Top of Given records

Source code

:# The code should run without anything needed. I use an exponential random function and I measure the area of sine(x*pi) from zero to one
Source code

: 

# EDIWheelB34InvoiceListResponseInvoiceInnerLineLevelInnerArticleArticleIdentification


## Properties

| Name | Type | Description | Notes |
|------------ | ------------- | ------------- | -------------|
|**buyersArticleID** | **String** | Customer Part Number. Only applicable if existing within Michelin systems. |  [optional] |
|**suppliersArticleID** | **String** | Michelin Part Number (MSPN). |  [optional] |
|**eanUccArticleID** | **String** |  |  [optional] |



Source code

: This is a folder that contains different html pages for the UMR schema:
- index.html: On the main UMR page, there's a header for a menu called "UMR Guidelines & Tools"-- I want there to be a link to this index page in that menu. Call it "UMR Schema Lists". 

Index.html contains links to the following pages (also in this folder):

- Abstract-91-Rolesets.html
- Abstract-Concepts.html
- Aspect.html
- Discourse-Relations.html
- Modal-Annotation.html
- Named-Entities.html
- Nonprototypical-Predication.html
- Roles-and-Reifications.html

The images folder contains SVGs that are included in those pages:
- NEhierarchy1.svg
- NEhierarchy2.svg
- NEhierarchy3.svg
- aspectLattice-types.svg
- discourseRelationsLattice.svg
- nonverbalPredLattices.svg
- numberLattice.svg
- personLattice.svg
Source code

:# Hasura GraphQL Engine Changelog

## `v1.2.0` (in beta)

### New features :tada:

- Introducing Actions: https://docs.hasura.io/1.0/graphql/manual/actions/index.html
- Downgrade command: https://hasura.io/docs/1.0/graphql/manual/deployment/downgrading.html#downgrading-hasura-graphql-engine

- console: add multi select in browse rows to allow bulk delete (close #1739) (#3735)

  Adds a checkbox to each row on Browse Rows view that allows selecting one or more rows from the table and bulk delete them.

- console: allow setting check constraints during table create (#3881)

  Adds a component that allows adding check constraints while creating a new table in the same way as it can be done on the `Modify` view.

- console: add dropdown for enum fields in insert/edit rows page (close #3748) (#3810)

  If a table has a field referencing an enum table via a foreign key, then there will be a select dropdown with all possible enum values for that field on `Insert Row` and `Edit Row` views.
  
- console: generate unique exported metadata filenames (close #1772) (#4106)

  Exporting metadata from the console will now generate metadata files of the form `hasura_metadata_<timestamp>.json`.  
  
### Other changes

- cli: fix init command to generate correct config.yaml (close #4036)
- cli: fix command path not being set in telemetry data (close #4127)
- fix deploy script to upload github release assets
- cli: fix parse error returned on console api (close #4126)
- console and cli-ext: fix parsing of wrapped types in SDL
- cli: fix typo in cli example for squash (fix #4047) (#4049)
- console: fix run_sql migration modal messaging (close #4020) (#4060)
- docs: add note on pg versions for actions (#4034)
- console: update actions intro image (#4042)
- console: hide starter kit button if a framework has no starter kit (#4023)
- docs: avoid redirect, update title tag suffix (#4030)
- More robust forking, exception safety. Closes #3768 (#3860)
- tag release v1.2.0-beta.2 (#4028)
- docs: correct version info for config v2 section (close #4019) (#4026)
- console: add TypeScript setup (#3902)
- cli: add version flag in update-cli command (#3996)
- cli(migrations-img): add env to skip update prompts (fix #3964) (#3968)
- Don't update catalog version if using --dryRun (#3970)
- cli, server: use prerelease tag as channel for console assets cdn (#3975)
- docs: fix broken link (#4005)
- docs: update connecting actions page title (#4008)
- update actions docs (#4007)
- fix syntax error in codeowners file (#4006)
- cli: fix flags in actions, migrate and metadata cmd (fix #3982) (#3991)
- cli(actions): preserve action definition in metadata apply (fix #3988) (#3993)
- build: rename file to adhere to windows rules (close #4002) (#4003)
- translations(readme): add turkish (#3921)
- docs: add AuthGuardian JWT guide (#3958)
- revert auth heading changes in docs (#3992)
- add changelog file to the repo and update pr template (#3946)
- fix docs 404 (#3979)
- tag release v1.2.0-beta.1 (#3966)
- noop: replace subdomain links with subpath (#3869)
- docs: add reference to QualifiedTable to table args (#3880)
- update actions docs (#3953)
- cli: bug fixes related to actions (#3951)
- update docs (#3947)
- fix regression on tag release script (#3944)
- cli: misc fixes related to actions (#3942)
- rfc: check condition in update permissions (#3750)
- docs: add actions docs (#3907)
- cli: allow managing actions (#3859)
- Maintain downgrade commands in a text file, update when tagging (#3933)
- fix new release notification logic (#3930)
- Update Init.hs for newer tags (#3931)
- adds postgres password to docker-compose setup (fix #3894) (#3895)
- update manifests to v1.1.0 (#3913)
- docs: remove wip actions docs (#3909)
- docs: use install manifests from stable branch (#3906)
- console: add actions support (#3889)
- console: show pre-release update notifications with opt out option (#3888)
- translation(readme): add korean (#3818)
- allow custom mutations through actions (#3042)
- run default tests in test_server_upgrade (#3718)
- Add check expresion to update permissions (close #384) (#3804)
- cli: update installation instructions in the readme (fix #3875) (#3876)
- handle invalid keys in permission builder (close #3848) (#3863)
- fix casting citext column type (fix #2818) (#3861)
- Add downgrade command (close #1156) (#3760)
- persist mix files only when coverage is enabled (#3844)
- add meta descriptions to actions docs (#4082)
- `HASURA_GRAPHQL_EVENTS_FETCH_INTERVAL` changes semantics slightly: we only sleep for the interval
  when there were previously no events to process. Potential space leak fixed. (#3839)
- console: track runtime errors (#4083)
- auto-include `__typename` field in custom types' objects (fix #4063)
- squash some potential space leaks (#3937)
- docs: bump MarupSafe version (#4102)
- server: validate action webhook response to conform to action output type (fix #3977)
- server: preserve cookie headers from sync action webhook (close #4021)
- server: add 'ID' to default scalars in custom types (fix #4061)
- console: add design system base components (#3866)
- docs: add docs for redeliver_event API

Bottom of Given records

- Work instruction -
Count the lines in the preceding entries that contain the string "rows", and state only the resulting number.

- Completed task -
3